**Recorded information:**
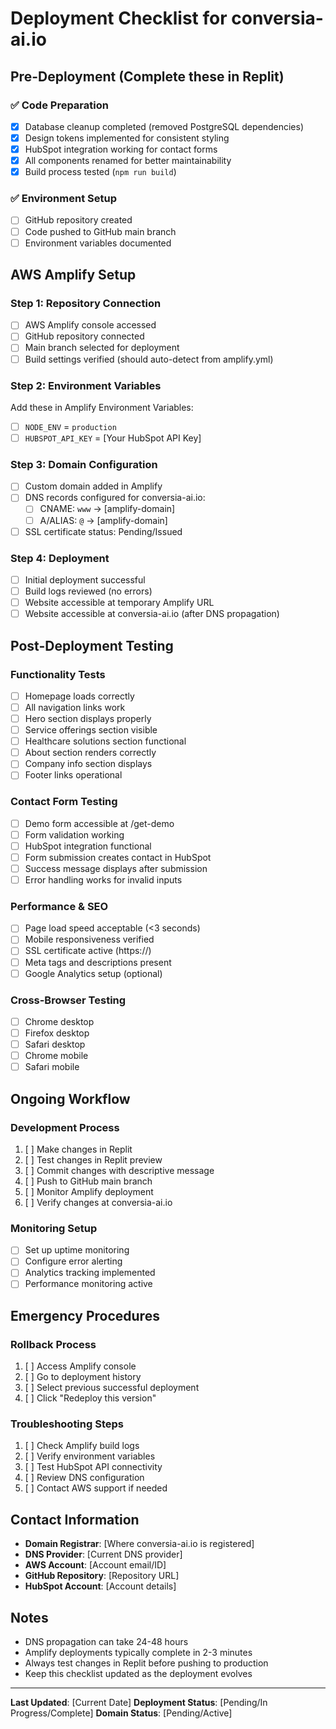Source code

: # Deployment Checklist for conversia-ai.io

## Pre-Deployment (Complete these in Replit)

### ✅ Code Preparation
- [x] Database cleanup completed (removed PostgreSQL dependencies)
- [x] Design tokens implemented for consistent styling
- [x] HubSpot integration working for contact forms
- [x] All components renamed for better maintainability
- [x] Build process tested (`npm run build`)

### ✅ Environment Setup
- [ ] GitHub repository created
- [ ] Code pushed to GitHub main branch
- [ ] Environment variables documented

## AWS Amplify Setup

### Step 1: Repository Connection
- [ ] AWS Amplify console accessed
- [ ] GitHub repository connected
- [ ] Main branch selected for deployment
- [ ] Build settings verified (should auto-detect from amplify.yml)

### Step 2: Environment Variables
Add these in Amplify Environment Variables:
- [ ] `NODE_ENV` = `production`
- [ ] `HUBSPOT_API_KEY` = [Your HubSpot API Key]

### Step 3: Domain Configuration
- [ ] Custom domain added in Amplify
- [ ] DNS records configured for conversia-ai.io:
  - [ ] CNAME: `www` → [amplify-domain]
  - [ ] A/ALIAS: `@` → [amplify-domain]
- [ ] SSL certificate status: Pending/Issued

### Step 4: Deployment
- [ ] Initial deployment successful
- [ ] Build logs reviewed (no errors)
- [ ] Website accessible at temporary Amplify URL
- [ ] Website accessible at conversia-ai.io (after DNS propagation)

## Post-Deployment Testing

### Functionality Tests
- [ ] Homepage loads correctly
- [ ] All navigation links work
- [ ] Hero section displays properly
- [ ] Service offerings section visible
- [ ] Healthcare solutions section functional
- [ ] About section renders correctly
- [ ] Company info section displays
- [ ] Footer links operational

### Contact Form Testing
- [ ] Demo form accessible at /get-demo
- [ ] Form validation working
- [ ] HubSpot integration functional
- [ ] Form submission creates contact in HubSpot
- [ ] Success message displays after submission
- [ ] Error handling works for invalid inputs

### Performance & SEO
- [ ] Page load speed acceptable (<3 seconds)
- [ ] Mobile responsiveness verified
- [ ] SSL certificate active (https://)
- [ ] Meta tags and descriptions present
- [ ] Google Analytics setup (optional)

### Cross-Browser Testing
- [ ] Chrome desktop
- [ ] Firefox desktop
- [ ] Safari desktop
- [ ] Chrome mobile
- [ ] Safari mobile

## Ongoing Workflow

### Development Process
1. [ ] Make changes in Replit
2. [ ] Test changes in Replit preview
3. [ ] Commit changes with descriptive message
4. [ ] Push to GitHub main branch
5. [ ] Monitor Amplify deployment
6. [ ] Verify changes at conversia-ai.io

### Monitoring Setup
- [ ] Set up uptime monitoring
- [ ] Configure error alerting
- [ ] Analytics tracking implemented
- [ ] Performance monitoring active

## Emergency Procedures

### Rollback Process
1. [ ] Access Amplify console
2. [ ] Go to deployment history
3. [ ] Select previous successful deployment
4. [ ] Click "Redeploy this version"

### Troubleshooting Steps
1. [ ] Check Amplify build logs
2. [ ] Verify environment variables
3. [ ] Test HubSpot API connectivity
4. [ ] Review DNS configuration
5. [ ] Contact AWS support if needed

## Contact Information

- **Domain Registrar**: [Where conversia-ai.io is registered]
- **DNS Provider**: [Current DNS provider]
- **AWS Account**: [Account email/ID]
- **GitHub Repository**: [Repository URL]
- **HubSpot Account**: [Account details]

## Notes

- DNS propagation can take 24-48 hours
- Amplify deployments typically complete in 2-3 minutes
- Always test changes in Replit before pushing to production
- Keep this checklist updated as the deployment evolves

---

**Last Updated**: [Current Date]
**Deployment Status**: [Pending/In Progress/Complete]
**Domain Status**: [Pending/Active]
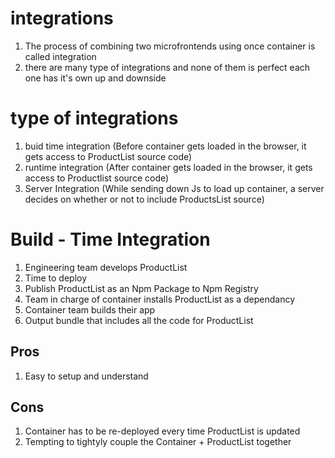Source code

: # integrations

1. The process of combining two microfrontends using once container is called integration
2. there are many type of integrations and none of them is perfect each one has it's own up and downside

# type of integrations

1. buid time integration (Before container gets loaded in the browser, it gets access to ProductList source code)
2. runtime integration (After container gets loaded in the browser, it gets access to Productlist source code)
3. Server Integration (While sending down Js to load up container, a server decides on whether or not to include ProductsList source)

# Build - Time Integration

1. Engineering team develops ProductList
2. Time to deploy
3. Publish ProductList as an Npm Package to Npm Registry
4. Team in charge of container installs ProductList as a dependancy
5. Container team builds their app
6. Output bundle that includes all the code for ProductList

## Pros

1. Easy to setup and understand

## Cons

1. Container has to be re-deployed every time ProductList is updated
2. Tempting to tightyly couple the Container + ProductList together
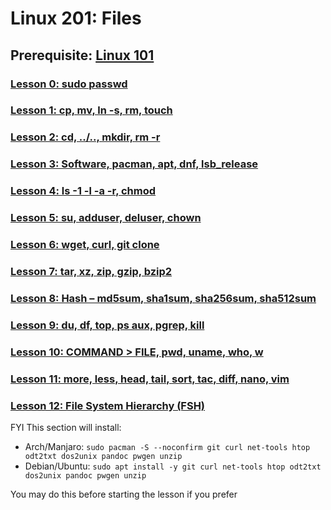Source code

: # Linux 201: Files

## Prerequisite: [Linux 101](https://github.com/inkVerb/VIP/tree/master/101)

### [Lesson 0: sudo passwd](https://github.com/inkVerb/vip/blob/master/201/Lesson-00.md)

### [Lesson 1: cp, mv, ln -s, rm, touch](https://github.com/inkVerb/vip/blob/master/201/Lesson-01.md)

### [Lesson 2: cd, ../.., mkdir, rm -r](https://github.com/inkVerb/vip/blob/master/201/Lesson-02.md)

### [Lesson 3: Software, pacman, apt, dnf, lsb_release](https://github.com/inkVerb/vip/blob/master/201/Lesson-03.md)

### [Lesson 4: ls -1 -l -a -r, chmod](https://github.com/inkVerb/vip/blob/master/201/Lesson-04.md)

### [Lesson 5: su, adduser, deluser, chown](https://github.com/inkVerb/vip/blob/master/201/Lesson-05.md)

### [Lesson 6: wget, curl, git clone](https://github.com/inkVerb/vip/blob/master/201/Lesson-06.md)

### [Lesson 7: tar, xz, zip, gzip, bzip2](https://github.com/inkVerb/vip/blob/master/201/Lesson-07.md)

### [Lesson 8: Hash – md5sum, sha1sum, sha256sum, sha512sum](https://github.com/inkVerb/vip/blob/master/201/Lesson-08.md)

### [Lesson 9: du, df, top, ps aux, pgrep, kill](https://github.com/inkVerb/vip/blob/master/201/Lesson-09.md)

### [Lesson 10: COMMAND > FILE, pwd, uname, who, w](https://github.com/inkVerb/vip/blob/master/201/Lesson-10.md)

### [Lesson 11: more, less, head, tail, sort, tac, diff, nano, vim](https://github.com/inkVerb/vip/blob/master/201/Lesson-11.md)

### [Lesson 12: File System Hierarchy (FSH)](https://github.com/inkVerb/vip/blob/master/201/Lesson-12.md)

FYI This section will install:
- Arch/Manjaro: `sudo pacman -S --noconfirm git curl net-tools htop odt2txt dos2unix pandoc pwgen unzip`
- Debian/Ubuntu: `sudo apt install -y git curl net-tools htop odt2txt dos2unix pandoc pwgen unzip`

You may do this before starting the lesson if you prefer
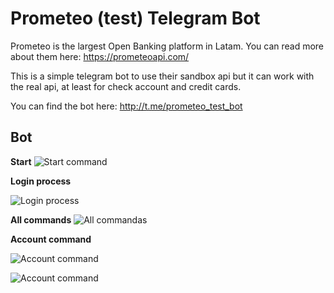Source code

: ﻿# Prometeo (test) Telegram Bot 

Prometeo is the largest Open Banking platform in Latam. You can read more about them here: https://prometeoapi.com/

This is a simple telegram bot to use their sandbox api but it can work with the real api, at least for check account and credit cards. 


You can find the bot here: http://t.me/prometeo_test_bot 

## Bot 
**Start**
![Start command ](https://i.imgur.com/wsxHkL1.jpg)


**Login process**

![Login process](https://i.imgur.com/Dzitovx.jpg)

**All commands**
![All commandas](https://i.imgur.com/ujZsK15.jpg)

**Account command**

![Account command](https://i.imgur.com/w9SCjuH.jpg)

![Account command](https://i.imgur.com/xNZMgwU.jpg)
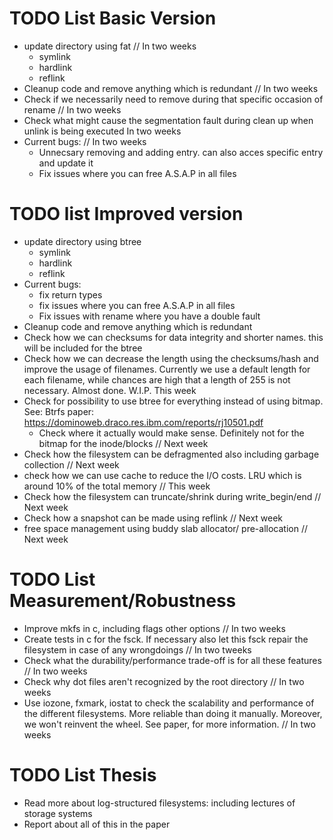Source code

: # TODO List Basic Version
- update directory using fat // In two weeks
  - symlink
  - hardlink
  - reflink
- Cleanup code and remove anything which is redundant // In two weeks
- Check if we necessarily need to remove during that specific occasion of rename // In two weeks
- Check what might cause the segmentation fault during clean up when unlink is being executed In two weeks
- Current bugs: // In two weeks
  - Unnecsary removing and adding entry. can also acces specific entry and update it
  - Fix issues where you can free A.S.A.P in all files

# TODO list Improved version
- update directory using btree
  - symlink
  - hardlink
  - reflink
- Current bugs:
  - fix return types
  - fix issues where you can free A.S.A.P in all files
  - Fix issues with rename where you have a double fault
- Cleanup code and remove anything which is redundant
- Check how we can checksums for data integrity and shorter names. this will be included for the btree
- Check how we can decrease the length using the checksums/hash and improve the usage of filenames.
  Currently we use a default length for each filename, while chances are high that a length of 255 is not necessary. Almost done. W.I.P. This week
- Check for possibility to use btree for everything instead of using bitmap. See: Btrfs paper: https://dominoweb.draco.res.ibm.com/reports/rj10501.pdf
  - Check where it actually would make sense. Definitely not for the bitmap for the inode/blocks // Next week
- Check how the filesystem can be defragmented also including garbage collection // Next week
- check how we can use cache to reduce the I/O costs. LRU which is around 10% of the total memory // This week
- Check how the filesystem can truncate/shrink during write_begin/end // Next week
- Check how a snapshot can be made using reflink // Next week
- free space management using buddy slab allocator/ pre-allocation // Next week

# TODO List Measurement/Robustness
- Improve mkfs in c, including flags other options // In two weeks
- Create tests in c for the fsck. If necessary also let this fsck repair the filesystem in case of any wrongdoings // In two tweeks
- Check what the durability/performance trade-off is for all these features // In two weeks
- Check why dot files aren't recognized by the root directory // In two weeks
- Use iozone, fxmark, iostat to check the scalability and performance of the different filesystems. More reliable than doing it manually. Moreover, we won't reinvent the wheel. See paper, for more information. // In two weeks


# TODO List Thesis
- Read more about log-structured filesystems: including lectures of storage systems
- Report about all of this in the paper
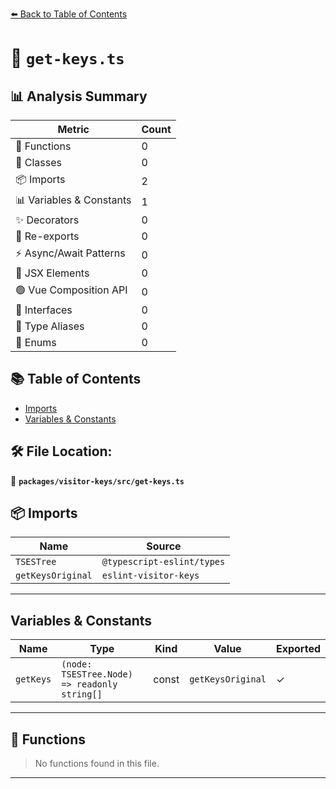 [⬅️ Back to Table of Contents](../../../index.md)

# 📄 `get-keys.ts`

## 📊 Analysis Summary

| Metric | Count |
|--------|-------|
| 🔧 Functions | 0 |
| 🧱 Classes | 0 |
| 📦 Imports | 2 |
| 📊 Variables & Constants | 1 |
| ✨ Decorators | 0 |
| 🔄 Re-exports | 0 |
| ⚡ Async/Await Patterns | 0 |
| 💠 JSX Elements | 0 |
| 🟢 Vue Composition API | 0 |
| 📐 Interfaces | 0 |
| 📑 Type Aliases | 0 |
| 🎯 Enums | 0 |

## 📚 Table of Contents

- [Imports](#imports)
- [Variables & Constants](#variables-constants)

## 🛠️ File Location:
📂 **`packages/visitor-keys/src/get-keys.ts`**

## 📦 Imports

| Name | Source |
|------|--------|
| `TSESTree` | `@typescript-eslint/types` |
| `getKeysOriginal` | `eslint-visitor-keys` |


---

## Variables & Constants

| Name | Type | Kind | Value | Exported |
|------|------|------|-------|----------|
| `getKeys` | `(node: TSESTree.Node) => readonly string[]` | const | `getKeysOriginal` | ✓ |


---

## 🔧 Functions

> No functions found in this file.


---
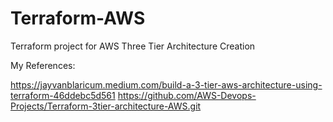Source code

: # Terraform-AWS
Terraform project for AWS Three Tier Architecture Creation

My References:

https://jayvanblaricum.medium.com/build-a-3-tier-aws-architecture-using-terraform-46ddebc5d561
https://github.com/AWS-Devops-Projects/Terraform-3tier-architecture-AWS.git
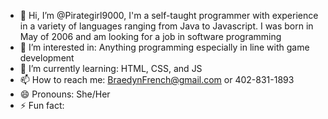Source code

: - 👋 Hi, I’m @Pirategirl9000, I'm a self-taught programmer with experience in a variety of languages ranging from Java to Javascript. I was born in May of 2006 and am looking for a job in software programming
- 👀 I’m interested in: Anything programming especially in line with game development
- 🌱 I’m currently learning: HTML, CSS, and JS
- 📫 How to reach me: BraedynFrench@gmail.com or 402-831-1893
- 😄 Pronouns: She/Her
- ⚡ Fun fact:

**Brief:** Pictures stay out. Print the data exactly, from its first line through the line containing "- [x] HubSpot".

**Exercise answer:**
Source code

: # Deployment Checklist for conversia-ai.io

## Pre-Deployment (Complete these in Replit)

### ✅ Code Preparation
- [x] Database cleanup completed (removed PostgreSQL dependencies)
- [x] Design tokens implemented for consistent styling
- [x] HubSpot integration working for contact forms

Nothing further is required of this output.